Néanmoins, nous savons que la crise touche aujourd’hui un grand nombre de Français. Selon l’INSEE, le pouvoir d’achat des ménages a chuté de 0,9 % en 2012. Mais il est trop facile d’en attribuer la responsabilité à l’équipe actuelle, tant on connaît les phénomènes d’inertie en matière économique. C’est évidemment le résultat de nombreuses années antérieures de difficultés économiques qui amènent aujourd’hui cette baisse.
La consommation a, quant à elle, baissé de 0,4 %. C’est la plus forte baisse depuis 1993, et la deuxième plus forte baisse depuis l’après-guerre. Ainsi, nous ne pouvons rester inertes, et nous ne pouvons dire non à une disposition qui doit redonner de l’air à tant de ménages.
Enfin, nous débattrons dans quelques jours du projet de loi relatif à la consommation. Bien entendu, il n’est pas sans lien avec le débat que nous avons aujourd’hui. Alors que nous allons adopter une mesure d’urgence en direction des ménages, le projet de loi à venir sur la consommation nous permet de réfléchir plus au fond au modèle économique que nous souhaitons, et qui nous permettra d’amorcer la transition économique et écologique. En effet, si nous ne pouvons rester impassibles face à l’urgence, nous devons préparer l’avenir et les défis qui nous attendent, dont celui de créer des emplois avec une croissance faible. C’est un beau défi.
Ce projet de loi sur la consommation contient déjà de nombreuses mesures permettant de mieux protéger les consommateurs, dont la plus emblématique est bien entendu l’action de groupe. Nous pensons qu’en régulant certaines mauvaises pratiques, cette loi permettra à nos concitoyens de regagner du pouvoir d’achat. Nous espérons qu’elle sera aussi l’occasion de soutenir une économie de proximité plus ancrée sur nos territoires, de soutenir l’économie circulaire et de promouvoir des relations plus transparentes entre producteurs, distributeurs et consommateurs.
Les actions du Gouvernement et de la majorité pour soutenir la création d’emplois via la Banque publique d’investissement, pour lutter contre la fraude fiscale, dont nous allons débattre cet après-midi, en permettant de récupérer les milliards qui échappent à l’impôt et pour protéger les consommateurs montrent que nous travaillons dans un seul objectif : permettre à chacun de vivre mieux. C’est avec cet objectif en tête que le groupe écologiste votera cette loi.
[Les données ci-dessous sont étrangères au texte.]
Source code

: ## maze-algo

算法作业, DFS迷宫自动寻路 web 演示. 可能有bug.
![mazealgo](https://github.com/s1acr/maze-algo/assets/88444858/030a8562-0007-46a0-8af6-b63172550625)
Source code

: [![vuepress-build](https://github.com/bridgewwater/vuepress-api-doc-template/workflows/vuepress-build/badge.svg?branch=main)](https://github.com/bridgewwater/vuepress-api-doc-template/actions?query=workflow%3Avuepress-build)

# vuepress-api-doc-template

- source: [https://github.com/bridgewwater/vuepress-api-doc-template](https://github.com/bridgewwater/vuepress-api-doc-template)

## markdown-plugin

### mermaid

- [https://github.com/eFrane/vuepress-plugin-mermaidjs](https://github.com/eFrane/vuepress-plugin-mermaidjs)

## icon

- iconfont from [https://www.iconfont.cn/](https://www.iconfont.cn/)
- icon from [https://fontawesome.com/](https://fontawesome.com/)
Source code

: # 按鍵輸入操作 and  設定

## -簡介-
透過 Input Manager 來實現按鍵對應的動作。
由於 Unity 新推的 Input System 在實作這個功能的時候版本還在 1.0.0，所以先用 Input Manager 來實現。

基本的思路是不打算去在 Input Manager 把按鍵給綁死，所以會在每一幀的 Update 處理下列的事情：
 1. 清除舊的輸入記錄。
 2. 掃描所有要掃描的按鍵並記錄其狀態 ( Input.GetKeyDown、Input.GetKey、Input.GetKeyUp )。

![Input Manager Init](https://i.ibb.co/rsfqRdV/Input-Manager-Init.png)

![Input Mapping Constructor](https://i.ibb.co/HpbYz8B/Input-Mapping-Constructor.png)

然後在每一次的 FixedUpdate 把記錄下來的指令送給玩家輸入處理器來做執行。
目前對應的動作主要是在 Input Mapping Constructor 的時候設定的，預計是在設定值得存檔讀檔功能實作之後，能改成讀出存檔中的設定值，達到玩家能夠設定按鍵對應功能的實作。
Madame la ministre de l’égalité des territoires et du logement, je me réjouis que vous soyez parmi nous ce matin, car je souhaite formuler une proposition en conclusion de mon intervention. J’ai émis un doute sur le fond de cette affaire et la promotion de la consommation. Nous connaissons les conditions de sortie habituelles – hors le dispositif dont nous débattons – qui concernent notamment l’achat immobilier, ou les événements de la vie familiale.
Chers collègues de la majorité, je pense qu’il serait utile de réfléchir à l’extension de ce dispositif à des mesures qui ont un sens du point de vue du développement durable, notamment à la rénovation de logements. De manière pérenne, au-delà du délai de six mois, nous pourrions, sans mettre en danger la totalité des fonds qui sont dans ces caisses, donner cette possibilité à nos concitoyens. Des travaux de 5 000, 10 000 ou 15 000 euros peuvent être très utiles, et il serait judicieux de débloquer l’épargne salariale à cette fin. Je serais heureux que la majorité et le Gouvernement réfléchissent à cette possibilité qui pourrait concerner les travaux de rénovation, d’économies d’énergie, peut-être aussi le financement de conversion professionnelle ou de création d’entreprises.
Voilà quelques pistes de réflexion, il y en a d’autres, en tout cas le débat ne s’arrête pas à cette seule disposition.